| Supplied records |
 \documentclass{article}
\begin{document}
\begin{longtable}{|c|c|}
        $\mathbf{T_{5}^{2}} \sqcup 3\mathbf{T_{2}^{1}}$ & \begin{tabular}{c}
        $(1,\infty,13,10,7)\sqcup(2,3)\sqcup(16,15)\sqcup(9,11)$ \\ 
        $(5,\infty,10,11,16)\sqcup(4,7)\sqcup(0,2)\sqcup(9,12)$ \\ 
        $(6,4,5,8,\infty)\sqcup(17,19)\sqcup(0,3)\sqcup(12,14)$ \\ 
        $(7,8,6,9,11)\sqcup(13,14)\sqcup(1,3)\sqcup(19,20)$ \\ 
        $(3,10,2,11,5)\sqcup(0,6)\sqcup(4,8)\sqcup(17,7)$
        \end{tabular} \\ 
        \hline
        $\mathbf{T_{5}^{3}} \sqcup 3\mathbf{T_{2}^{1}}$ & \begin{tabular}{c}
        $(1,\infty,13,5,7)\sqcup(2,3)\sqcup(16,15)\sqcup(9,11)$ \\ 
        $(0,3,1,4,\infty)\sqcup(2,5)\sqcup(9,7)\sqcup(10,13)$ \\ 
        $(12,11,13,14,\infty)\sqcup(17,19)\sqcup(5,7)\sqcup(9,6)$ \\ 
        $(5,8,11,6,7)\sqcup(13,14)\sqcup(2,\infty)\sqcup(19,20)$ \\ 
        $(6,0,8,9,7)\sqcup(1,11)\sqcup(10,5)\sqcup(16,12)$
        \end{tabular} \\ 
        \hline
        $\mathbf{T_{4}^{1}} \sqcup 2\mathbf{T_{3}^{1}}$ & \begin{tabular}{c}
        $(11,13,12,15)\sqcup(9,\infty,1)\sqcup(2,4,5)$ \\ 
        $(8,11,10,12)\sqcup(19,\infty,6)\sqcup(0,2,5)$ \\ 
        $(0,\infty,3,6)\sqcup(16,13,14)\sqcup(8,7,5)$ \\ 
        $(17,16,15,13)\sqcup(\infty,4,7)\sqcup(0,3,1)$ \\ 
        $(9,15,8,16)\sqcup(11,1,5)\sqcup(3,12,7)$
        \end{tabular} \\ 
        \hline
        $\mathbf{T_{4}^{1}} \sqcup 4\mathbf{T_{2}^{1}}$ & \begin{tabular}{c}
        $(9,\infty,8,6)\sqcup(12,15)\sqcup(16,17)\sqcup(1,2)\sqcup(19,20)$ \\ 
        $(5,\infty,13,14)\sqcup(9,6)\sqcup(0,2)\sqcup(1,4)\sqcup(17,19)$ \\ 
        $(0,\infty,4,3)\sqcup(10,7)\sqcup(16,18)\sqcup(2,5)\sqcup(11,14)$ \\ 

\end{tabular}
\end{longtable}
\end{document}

| Task item |
If a line above holds the string "tabular", return it as it stands.

| Result for this task |
        $\mathbf{T_{5}^{2}} \sqcup 3\mathbf{T_{2}^{1}}$ & \begin{tabular}{c}
        \end{tabular} \\ 
        $\mathbf{T_{5}^{3}} \sqcup 3\mathbf{T_{2}^{1}}$ & \begin{tabular}{c}
        \end{tabular} \\ 
        $\mathbf{T_{4}^{1}} \sqcup 2\mathbf{T_{3}^{1}}$ & \begin{tabular}{c}
        \end{tabular} \\ 
        $\mathbf{T_{4}^{1}} \sqcup 4\mathbf{T_{2}^{1}}$ & \begin{tabular}{c}
\end{tabular}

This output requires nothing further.